Work task - Copy all data exactly. Skip pictures.

Stored dataset items -
◇ ◇ ◇

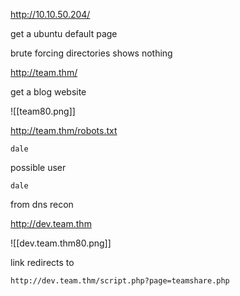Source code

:http://10.10.50.204/

get a ubuntu default page

brute forcing directories shows nothing

http://team.thm/

get a blog website

![[team80.png]]

http://team.thm/robots.txt

```
dale
```

possible user

```
dale
```

from dns recon

http://dev.team.thm

![[dev.team.thm80.png]]

link redirects to 

```
http://dev.team.thm/script.php?page=teamshare.php
```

◇ ◇ ◇

Output -
Source code

:http://10.10.50.204/

get a ubuntu default page

brute forcing directories shows nothing

http://team.thm/

get a blog website

![[team80.png]]

http://team.thm/robots.txt

```
dale
```

possible user

```
dale
```

from dns recon

http://dev.team.thm

![[dev.team.thm80.png]]

link redirects to 

```
http://dev.team.thm/script.php?page=teamshare.php
```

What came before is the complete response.